Count occurances in a list

Question

I would like to count occurrences of the element in a list in Haskell, but there is an error and I don't know why.

count:: Int -> [Int] -> Int
count n []= 0
count n (h:t) | (n `elem` (h:t)) =1+ count (n t) 
       | otherwise = count(n t)

Answer 1

There are two problems here: an error that has more to do with the proper syntax, and a semantical error.

Calling a function with "multiple" arguments

The error the compiler is probably complaining about has to do with the part in boldface:

count:: Int -> [Int] -> Int
count n []= 0
count n (h:t) | (n `elem` (h:t)) = 1+ count (n t)
              | otherwise = count (n t)

Something that is quite confusing for most programmers that first programmed in other languages is that one does not use brackets for function application. Indeed, in many programming languages if one writes foo(1), then in Haskell you can write foo 1.

As a result Haskell interprets the fact that you write count (n t) as the fact that the argument of count is (n t), and thus that we first performed function application with n the function, and t the argument.
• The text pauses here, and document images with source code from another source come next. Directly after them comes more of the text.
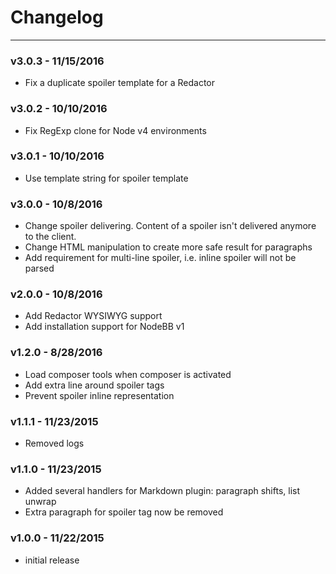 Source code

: # Changelog

-----------

### v3.0.3 - 11/15/2016

- Fix a duplicate spoiler template for a Redactor

### v3.0.2 - 10/10/2016

- Fix RegExp clone for Node v4 environments

### v3.0.1 - 10/10/2016

- Use template string for spoiler template

### v3.0.0 - 10/8/2016

- Change spoiler delivering. Content of a spoiler isn't delivered anymore to the client.
- Change HTML manipulation to create more safe result for paragraphs
- Add requirement for multi-line spoiler, i.e. inline spoiler will not be parsed

### v2.0.0 - 10/8/2016

- Add Redactor WYSIWYG support
- Add installation support for NodeBB v1

### v1.2.0 - 8/28/2016

- Load composer tools when composer is activated
- Add extra line around spoiler tags
- Prevent spoiler inline representation

### v1.1.1 - 11/23/2015

- Removed logs

### v1.1.0 - 11/23/2015

- Added several handlers for Markdown plugin: paragraph shifts, list unwrap
- Extra paragraph for spoiler tag now be removed

### v1.0.0 - 11/22/2015

- initial release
So in Python this would look like `count(n(t))``, which is not what you meant.

Then how do we pass multiple arguments to a function? Well in Haskell every function has exactly one argument. If you write count n you basically construct a new function. By applying the second argument to that new function, we thus "chained" function applications, like count n t, so we can solve the syntax error with:

count:: Int -> [Int] -> Int
count n [] = 0
count n (h:t) | (n `elem` (h:t)) = 1+ count n t
              | otherwise = count n t

Semantical error: elem instead of ==?

But now there is still a semantical error: what will n `elem` (h:t) do? Indeed it will check if n occurs in the list. Not per se in the head, so as a result, our function will - in some cases - count a value multiple times. For example count 3 [1, 2, 3, 4] will result in 3. Since 3 occurs [1, 2, 3, 4], [2, 3, 4] and [3, 4]. The idea of counting is that we only look at the head, and let the recursion look at the remaining elements, so the condition should be replaced with:

count:: Int -> [Int] -> Int
count n [] = 0
count n (h:t) | n == h = 1 + count n t
              | otherwise = count n t

Generalizing the type

Now we can make the function more generic: let the function work on lists with different type of objects. In fact there is only one thing that restricts these types: we need to be able to perform (==) :: Eq a => a -> a -> Bool on it, so we can generalize the type signature to:

count:: Eq a => a -> [a] -> Int
count n [] = 0
count n (h:t) | n == h = 1 + count n t
              | otherwise = count n t

Counting as a special foldr function

Instead of writing this recursion ourselves, we can use foldr for this, which is a catamorphism on the list. The foldr :: (a -> b -> b) -> b -> [a] -> b uses a function f :: a -> b -> b that takes the head of a list (an a), and the result of recursion on the list (a b), and thus constructs a new result of type b, that then is the result for the entire list. Furthermore the foldr function takes a value (of type b) that is the value that corresponds to the empty list, it can then perform this operation on a list ([a]), and returns the value for that list (a b).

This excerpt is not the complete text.